YOUR ASSIGNMENT: The answer is the data below, repeated exactly, with no pictures included.

EXTRACTED MATERIAL:
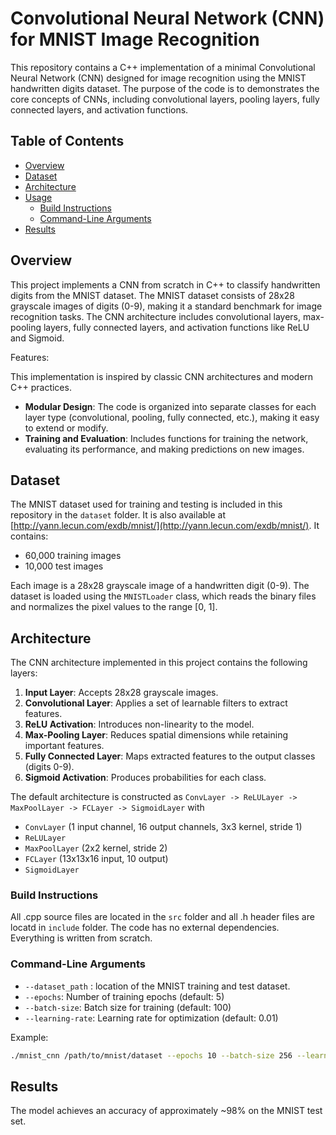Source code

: # Convolutional Neural Network (CNN) for MNIST Image Recognition

This repository contains a C++ implementation of a minimal Convolutional Neural Network (CNN) designed for image recognition using the MNIST handwritten digits dataset. The purpose of the code is to demonstrates the core concepts of CNNs, including convolutional layers, pooling layers, fully connected layers, and activation functions.

## Table of Contents

- [Overview](#overview)
- [Dataset](#dataset)
- [Architecture](#architecture)
- [Usage](#usage)
  - [Build Instructions](#build-instructions)
  - [Command-Line Arguments](#command-line-arguments)
- [Results](#results)

## Overview

This project implements a CNN from scratch in C++ to classify handwritten digits from the MNIST dataset. The MNIST dataset consists of 28x28 grayscale images of digits (0-9), making it a standard benchmark for image recognition tasks. The CNN architecture includes convolutional layers, max-pooling layers, fully connected layers, and activation functions like ReLU and Sigmoid.

Features:

This implementation is inspired by classic CNN architectures and modern C++ practices.

- **Modular Design**: The code is organized into separate classes for each layer type (convolutional, pooling, fully connected, etc.), making it easy to extend or modify.
- **Training and Evaluation**: Includes functions for training the network, evaluating its performance, and making predictions on new images.

## Dataset

The MNIST dataset used for training and testing is included in this repository in the `dataset` folder. It is also available at [http://yann.lecun.com/exdb/mnist/](http://yann.lecun.com/exdb/mnist/). It contains:

- 60,000 training images
- 10,000 test images

Each image is a 28x28 grayscale image of a handwritten digit (0-9). The dataset is loaded using the `MNISTLoader` class, which reads the binary files and normalizes the pixel values to the range [0, 1].

## Architecture

The CNN architecture implemented in this project contains the following layers:

1. **Input Layer**: Accepts 28x28 grayscale images.
2. **Convolutional Layer**: Applies a set of learnable filters to extract features.
3. **ReLU Activation**: Introduces non-linearity to the model.
4. **Max-Pooling Layer**: Reduces spatial dimensions while retaining important features.
5. **Fully Connected Layer**: Maps extracted features to the output classes (digits 0-9).
6. **Sigmoid Activation**: Produces probabilities for each class.

The default architecture is constructed as `ConvLayer -> ReLULayer -> MaxPoolLayer -> FCLayer -> SigmoidLayer` with

- `ConvLayer` (1 input channel, 16 output channels, 3x3 kernel, stride 1)
- `ReLULayer`
- `MaxPoolLayer` (2x2 kernel, stride 2)
- `FCLayer` (13x13x16 input, 10 output)
- `SigmoidLayer`

### Build Instructions

All .cpp source files are located in the `src` folder and all .h header files are locatd in `include` folder. The code has no external dependencies. Everything is written from scratch.

### Command-Line Arguments

- `--dataset_path` : location of the MNIST training and test dataset. 
- `--epochs`: Number of training epochs (default: 5)
- `--batch-size`: Batch size for training (default: 100)
- `--learning-rate`: Learning rate for optimization (default: 0.01)

Example:

```bash
./mnist_cnn /path/to/mnist/dataset --epochs 10 --batch-size 256 --learning-rate 0.001
```

## Results

The model achieves an accuracy of approximately ~98% on the MNIST test set.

RESULT OF THE EXERCISE:
Source code

: # Convolutional Neural Network (CNN) for MNIST Image Recognition

This repository contains a C++ implementation of a minimal Convolutional Neural Network (CNN) designed for image recognition using the MNIST handwritten digits dataset. The purpose of the code is to demonstrates the core concepts of CNNs, including convolutional layers, pooling layers, fully connected layers, and activation functions.

## Table of Contents

- [Overview](#overview)
- [Dataset](#dataset)
- [Architecture](#architecture)
- [Usage](#usage)
  - [Build Instructions](#build-instructions)
  - [Command-Line Arguments](#command-line-arguments)
- [Results](#results)

## Overview

This project implements a CNN from scratch in C++ to classify handwritten digits from the MNIST dataset. The MNIST dataset consists of 28x28 grayscale images of digits (0-9), making it a standard benchmark for image recognition tasks. The CNN architecture includes convolutional layers, max-pooling layers, fully connected layers, and activation functions like ReLU and Sigmoid.

Features:

This implementation is inspired by classic CNN architectures and modern C++ practices.

- **Modular Design**: The code is organized into separate classes for each layer type (convolutional, pooling, fully connected, etc.), making it easy to extend or modify.
- **Training and Evaluation**: Includes functions for training the network, evaluating its performance, and making predictions on new images.

## Dataset

The MNIST dataset used for training and testing is included in this repository in the `dataset` folder. It is also available at [http://yann.lecun.com/exdb/mnist/](http://yann.lecun.com/exdb/mnist/). It contains:

- 60,000 training images
- 10,000 test images

Each image is a 28x28 grayscale image of a handwritten digit (0-9). The dataset is loaded using the `MNISTLoader` class, which reads the binary files and normalizes the pixel values to the range [0, 1].

## Architecture

The CNN architecture implemented in this project contains the following layers:

1. **Input Layer**: Accepts 28x28 grayscale images.
2. **Convolutional Layer**: Applies a set of learnable filters to extract features.
3. **ReLU Activation**: Introduces non-linearity to the model.
4. **Max-Pooling Layer**: Reduces spatial dimensions while retaining important features.
5. **Fully Connected Layer**: Maps extracted features to the output classes (digits 0-9).
6. **Sigmoid Activation**: Produces probabilities for each class.

The default architecture is constructed as `ConvLayer -> ReLULayer -> MaxPoolLayer -> FCLayer -> SigmoidLayer` with

- `ConvLayer` (1 input channel, 16 output channels, 3x3 kernel, stride 1)
- `ReLULayer`
- `MaxPoolLayer` (2x2 kernel, stride 2)
- `FCLayer` (13x13x16 input, 10 output)
- `SigmoidLayer`

### Build Instructions

All .cpp source files are located in the `src` folder and all .h header files are locatd in `include` folder. The code has no external dependencies. Everything is written from scratch.

### Command-Line Arguments

- `--dataset_path` : location of the MNIST training and test dataset. 
- `--epochs`: Number of training epochs (default: 5)
- `--batch-size`: Batch size for training (default: 100)
- `--learning-rate`: Learning rate for optimization (default: 0.01)

Example:

```bash
./mnist_cnn /path/to/mnist/dataset --epochs 10 --batch-size 256 --learning-rate 0.001
```

## Results

The model achieves an accuracy of approximately ~98% on the MNIST test set.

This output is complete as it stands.